Piuttosto, è giusto interrogarsi sul fatto che malgrado la fine del regime di Videla sia relativamente recente rispetto, ad esempio, al caso del fascismo italiano, il successo di Milei lascia intendere quanto sembra essersi ridotta la consapevolezza rispetto ai crimini di quella stagione. In realtà più che a un’affermazione del «negazionismo» sul nostro recente passato, si ha l’impressione che a dominare la scena sia una forma di apatia, cui le persone sono spinte a causa delle loro difficili condizioni di vita.
Accanto ai richiami al passato e alla cultura dell’estrema destra, quanto pesano le proposte all’insegna dell’«ultraliberismo» nel profilo del nuovo presidente argentino?
Sul piano economico le posizioni di Milei sono decisamente più radicali perfino rispetto a quelle sostenute da Trump o Bolsonaro e, aggiungerei, da un’altra dittatura della regione, quella cilena di Pinochet. Si tratta, come è stato scritto da più parti, di un «anarcocapitalista», un liberista ultrà che non solo demonizza lo Stato, ma che sembra aver fatto della sua distruzione la propria missione. Sintetizzando si potrebbe dire che le sue posizione lo pongono all’estrema destra anche rispetto agli ultraliberisti più accesi.
Con la vittoria di Milei l’Argentina è destinata a trasformarsi in un laboratorio della nuova destra internazionale?

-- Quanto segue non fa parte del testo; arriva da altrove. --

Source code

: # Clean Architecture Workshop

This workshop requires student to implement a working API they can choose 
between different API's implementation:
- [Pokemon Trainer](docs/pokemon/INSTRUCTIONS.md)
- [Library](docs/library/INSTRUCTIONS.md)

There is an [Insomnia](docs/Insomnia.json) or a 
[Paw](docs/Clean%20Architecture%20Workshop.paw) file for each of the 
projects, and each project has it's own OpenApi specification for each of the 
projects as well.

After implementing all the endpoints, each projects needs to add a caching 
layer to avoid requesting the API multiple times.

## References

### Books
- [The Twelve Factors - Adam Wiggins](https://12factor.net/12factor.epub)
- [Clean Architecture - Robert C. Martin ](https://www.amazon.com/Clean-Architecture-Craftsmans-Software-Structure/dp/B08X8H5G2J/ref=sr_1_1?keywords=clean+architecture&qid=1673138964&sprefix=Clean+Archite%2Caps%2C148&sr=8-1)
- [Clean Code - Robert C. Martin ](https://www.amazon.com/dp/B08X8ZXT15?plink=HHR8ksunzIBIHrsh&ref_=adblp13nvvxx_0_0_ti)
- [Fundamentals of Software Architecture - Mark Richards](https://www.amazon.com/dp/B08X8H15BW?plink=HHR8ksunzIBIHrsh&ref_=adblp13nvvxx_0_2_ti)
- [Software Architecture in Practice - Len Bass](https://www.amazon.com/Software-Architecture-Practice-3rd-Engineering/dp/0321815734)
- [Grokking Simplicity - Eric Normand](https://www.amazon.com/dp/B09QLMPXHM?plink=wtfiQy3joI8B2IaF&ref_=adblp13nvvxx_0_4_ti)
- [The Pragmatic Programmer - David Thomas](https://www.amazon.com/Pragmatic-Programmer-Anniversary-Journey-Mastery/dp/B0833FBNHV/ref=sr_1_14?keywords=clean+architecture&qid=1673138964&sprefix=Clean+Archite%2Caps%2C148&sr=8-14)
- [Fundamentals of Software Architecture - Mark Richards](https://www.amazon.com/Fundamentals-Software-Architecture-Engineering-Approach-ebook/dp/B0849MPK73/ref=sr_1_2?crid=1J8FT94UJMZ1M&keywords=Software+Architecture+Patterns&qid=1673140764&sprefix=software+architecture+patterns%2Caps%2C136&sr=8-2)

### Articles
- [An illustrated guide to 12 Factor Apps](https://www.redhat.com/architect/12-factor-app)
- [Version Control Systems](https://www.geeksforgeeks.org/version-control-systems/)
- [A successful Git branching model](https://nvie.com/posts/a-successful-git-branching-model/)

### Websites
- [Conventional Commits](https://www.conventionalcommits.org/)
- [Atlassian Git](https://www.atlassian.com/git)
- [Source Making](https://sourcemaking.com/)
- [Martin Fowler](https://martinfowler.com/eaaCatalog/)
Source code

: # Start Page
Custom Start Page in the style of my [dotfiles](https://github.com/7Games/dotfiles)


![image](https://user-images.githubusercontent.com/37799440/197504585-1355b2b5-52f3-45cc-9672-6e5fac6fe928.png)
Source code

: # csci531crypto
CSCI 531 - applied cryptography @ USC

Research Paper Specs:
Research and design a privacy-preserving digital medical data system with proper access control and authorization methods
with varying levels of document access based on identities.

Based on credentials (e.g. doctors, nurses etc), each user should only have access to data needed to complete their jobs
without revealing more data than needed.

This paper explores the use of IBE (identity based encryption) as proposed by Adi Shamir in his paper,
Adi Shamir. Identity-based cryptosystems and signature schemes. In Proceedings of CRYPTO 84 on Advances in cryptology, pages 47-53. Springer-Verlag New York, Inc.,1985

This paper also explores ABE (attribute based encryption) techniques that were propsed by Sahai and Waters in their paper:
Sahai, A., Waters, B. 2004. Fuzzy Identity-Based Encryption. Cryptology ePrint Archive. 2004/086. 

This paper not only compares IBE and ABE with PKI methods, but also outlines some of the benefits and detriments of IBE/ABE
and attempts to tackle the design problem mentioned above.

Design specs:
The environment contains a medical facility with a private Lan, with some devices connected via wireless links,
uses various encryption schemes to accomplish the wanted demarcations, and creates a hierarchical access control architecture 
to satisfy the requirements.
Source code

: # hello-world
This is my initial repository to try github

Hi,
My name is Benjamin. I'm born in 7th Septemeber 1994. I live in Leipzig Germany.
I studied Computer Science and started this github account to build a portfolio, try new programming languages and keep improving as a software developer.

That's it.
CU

Purtroppo credo che il mio Paese sia destinato prima di tutto a non apprendere nulla dai propri errori del passato, come dai recenti esempi negativi arrivati da realtà come quelle statunitense e brasiliana. E temo che ora a Buenos Aires non si ripeteranno solo gli stessi errori già compiuti da Trump e Bolsonaro, ma che, di conseguenza, il Paese precipiti verso un fallimento ancora più grave e pericoloso. Il problema è che tutto ciò rischia di condurre a nuove sofferenze per milioni e milioni di persone.